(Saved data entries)
____

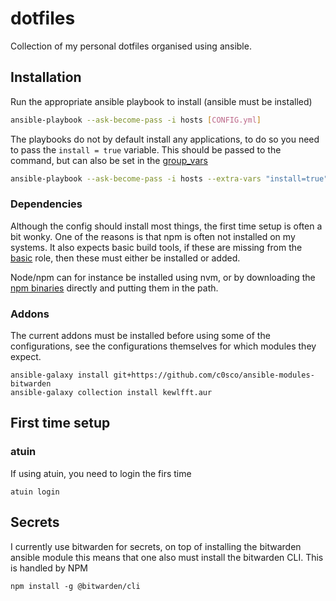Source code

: dotfiles
========

Collection of my personal dotfiles organised using ansible.

## Installation

Run the appropriate ansible playbook to install (ansible must be installed)

```bash
ansible-playbook --ask-become-pass -i hosts [CONFIG.yml]
```

The playbooks do not by default install any applications, to do so you need to
pass the `install = true` variable. This should be passed to the command, but
can also be set in the [group_vars](./group_vars/)

```bash
ansible-playbook --ask-become-pass -i hosts --extra-vars "install=true" [CONFIG.yml]
```

### Dependencies

Although the config should install most things, the first time setup is often a
bit wonky. One of the reasons is that npm is often not installed on my systems.
It also expects basic build tools, if these are missing from the
[basic](roles/basic) role, then these must either be installed or added.

Node/npm can for instance be installed using nvm, or by downloading the
[npm binaries](https://nodejs.org/en/download) directly and putting them in the
path.

### Addons

The current addons must be installed before using some of the configurations,
see the configurations themselves for which modules they expect.

```
ansible-galaxy install git+https://github.com/c0sco/ansible-modules-bitwarden
ansible-galaxy collection install kewlfft.aur
```

## First time setup

### atuin

If using atuin, you need to login the firs time

```
atuin login
```

## Secrets

I currently use bitwarden for secrets, on top of installing the bitwarden
ansible module this means that one also must install the bitwarden CLI. This is
handled by NPM

```
npm install -g @bitwarden/cli
```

____

Instructions to follow: Only one stretch of the records above is wanted: the lines between the one holding "Although the config" and the one holding "I currently use", inclusive, reproduced exactly.

Answer section:
Although the config should install most things, the first time setup is often a
bit wonky. One of the reasons is that npm is often not installed on my systems.
It also expects basic build tools, if these are missing from the
[basic](roles/basic) role, then these must either be installed or added.

Node/npm can for instance be installed using nvm, or by downloading the
[npm binaries](https://nodejs.org/en/download) directly and putting them in the
path.

### Addons

The current addons must be installed before using some of the configurations,
see the configurations themselves for which modules they expect.

```
ansible-galaxy install git+https://github.com/c0sco/ansible-modules-bitwarden
ansible-galaxy collection install kewlfft.aur
```

## First time setup

### atuin

If using atuin, you need to login the firs time

```
atuin login
```

## Secrets

I currently use bitwarden for secrets, on top of installing the bitwarden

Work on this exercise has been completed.